Sharpe’s Escape
Richard Sharpe and the venerated, dutiful Pat Harper return in a finely honed and sometimes satirical fashion in Cornwell’s twentieth Sharpe novel.
The year is 1810. The French are still endeavoring to crack the British hold on Portugal, and Sharpe faces the possible loss of the South Essex to a well-influenced, inferior officer. And, in his ever charming way, he has made yet another hot-tempered, indecorous adversary – Ferragus, a Portuguese rogue who has devised a way to ingratiate himself with the French. The conflict between the two men is furious, compelling and so boorish it borders on the humorous at times!
Cornwell has an astonishing gift for writing about battles. The Battle of Bussaco draws the reader to the point of tasting the gunpowder each time the Rifleman reload, smelling the stench of death, seeing the smoke from the cannons, and watching a foggy mist lift to reveal the fallen, massacred bodies. We experience what Sharpe and his men endure because Cornwell spares us nothing.

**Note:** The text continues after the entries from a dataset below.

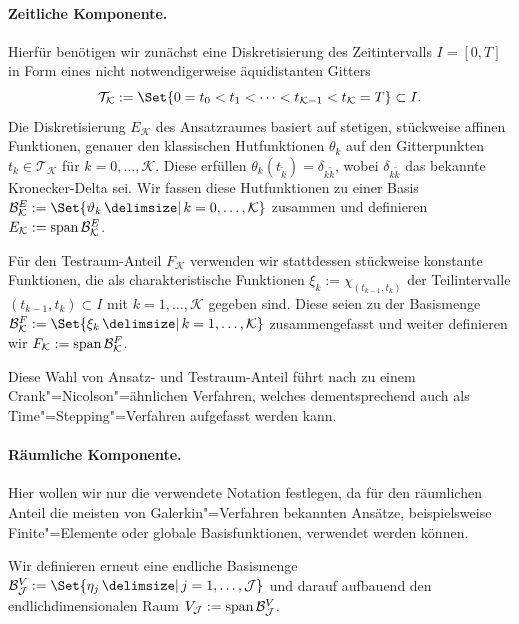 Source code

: \documentclass[../main.tex]{subfiles}
\begin{document}
\paragraph{Zeitliche Komponente.} %
\label{par:zeitliche_komponente}

Hierfür benötigen wir zunächst eine Diskretisierung des Zeitintervalls $I = [0, T]$ in Form eines nicht notwendigerweise äquidistanten Gitters
\begin{equation}\label{eq:zeitgitter}
    \mathcal T_{\mathcal K} := \Set{0 = t_0 < t_1 < \dots < t_{\mathcal K - 1} < t_{\mathcal K} = T} \subset I.
\end{equation}
Die Diskretisierung $E_{\mathcal K}$ des Ansatzraumes basiert auf stetigen, stückweise affinen Funktionen, genauer den klassischen Hutfunktionen $\theta_{k}$ auf den Gitterpunkten $t_{k} \in \mathcal T_{\mathcal K}$ für $k = 0, \dots, \mathcal K$.
Diese erfüllen $\theta_{k}(t_{\tilde{k}}) = \delta_{k \tilde k}$, wobei $\delta_{k \tilde k}$ das bekannte Kronecker-Delta sei.
Wir fassen diese Hutfunktionen zu einer Basis $\mathcal B^{E}_{\mathcal K} := \Set{ \theta_{k} \given k = 0, \dots, \mathcal K }$ zusammen und definieren $E_{\mathcal K} := \operatorname{span} \mathcal B^{E}_{\mathcal K}$.

Für den Testraum-Anteil $F_{\mathcal K}$ verwenden wir stattdessen stückweise konstante Funktionen, die als charakteristische Funktionen $\xi_{k} := \chi_{(t_{k-1}, t_{k})}$ der Teilintervalle $(t_{k - 1}, t_{k}) \subset I$ mit $k = 1, \dots, \mathcal K$ gegeben sind.
Diese seien zu der Basismenge $\mathcal B^{F}_{\mathcal K} := \Set{ \xi_{k} \given k = 1, \dots, \mathcal K}$ zusammengefasst und weiter definieren wir $F_{\mathcal K} := \operatorname{span} \mathcal B^{F}_{\mathcal K}$.

Diese Wahl von Ansatz- und Testraum-Anteil führt nach \cite{Andreev:2012ep} zu einem Crank"=Nicolson"=ähnlichen Verfahren, welches dementsprechend auch als Time"=Stepping"=Verfahren aufgefasst werden kann.


\paragraph{Räumliche Komponente.} %
\label{par:raeumliche_komponente}

Hier wollen wir nur die verwendete Notation festlegen, da für den räumlichen Anteil die meisten von Galerkin"=Verfahren bekannten Ansätze, beispielsweise Finite"=Elemente oder globale Basisfunktionen, verwendet werden können.

Wir definieren erneut eine endliche Basismenge $\mathcal B^{V}_{\mathcal J} := \Set{ \eta_{j} \given j = 1, \dots, \mathcal J}$ und darauf aufbauend den endlichdimensionalen Raum $V_{\mathcal J} := \operatorname{span} \mathcal B^{V}_{\mathcal J}$.
\end{document}
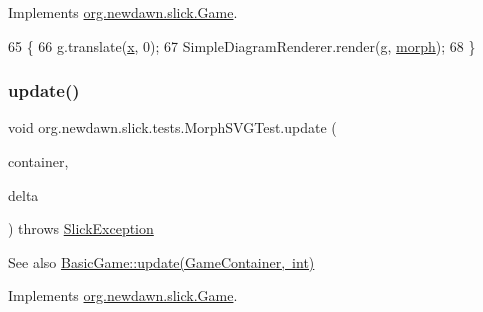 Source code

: Implements \mbox{\hyperlink{interfaceorg_1_1newdawn_1_1slick_1_1_game_af1a4670d43eb3ba04dfcf55ab1975b64}{org.\+newdawn.\+slick.\+Game}}.


\begin{DoxyCode}
65                                   \{
66         g.translate(\mbox{\hyperlink{classorg_1_1newdawn_1_1slick_1_1tests_1_1_morph_s_v_g_test_a057720812f0ba829cbcdde70d9a037cf}{x}}, 0);
67         SimpleDiagramRenderer.render(g, \mbox{\hyperlink{classorg_1_1newdawn_1_1slick_1_1tests_1_1_morph_s_v_g_test_a2690459557274439020ce1df8ecd40e6}{morph}});
68     \}
\end{DoxyCode}
\mbox{\label{classorg_1_1newdawn_1_1slick_1_1tests_1_1_morph_s_v_g_test_a0a8a1de7e09f3e8e7129000d1cd336c6}} 
\subsubsection{\texorpdfstring{update()}{update()}}
{\footnotesize\ttfamily void org.\+newdawn.\+slick.\+tests.\+Morph\+S\+V\+G\+Test.\+update (\begin{DoxyParamCaption}\item[{\mbox{\hyperlink{classorg_1_1newdawn_1_1slick_1_1_game_container}{Game\+Container}}}]{container,  }\item[{int}]{delta }\end{DoxyParamCaption}) throws \mbox{\hyperlink{classorg_1_1newdawn_1_1slick_1_1_slick_exception}{Slick\+Exception}}\hspace{0.3cm}{\ttfamily [inline]}}

\begin{DoxySeeAlso}{See also}
\mbox{\hyperlink{classorg_1_1newdawn_1_1slick_1_1_basic_game_acfe6fa05aef83bff1631af91a3e4bd20}{Basic\+Game\+::update(\+Game\+Container, int)}} 
\end{DoxySeeAlso}


Implements \mbox{\hyperlink{interfaceorg_1_1newdawn_1_1slick_1_1_game_ab07b2e9463ee4631620dde0de25bdee8}{org.\+newdawn.\+slick.\+Game}}.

Sharpe’s Escape is spiced with slices of humor – the most outrageous scenes take place in an underground sewer – and slivers of reality, of funereal absurdity that could only take place under the circumstances of war. Sharpe’s Escape is a fitting addition to this long-running series. It can also be read as a standalone, though why anyone would wish to miss out on any of Richard Sharpe’s escapades would be a mystery in this reviewer’s eyes.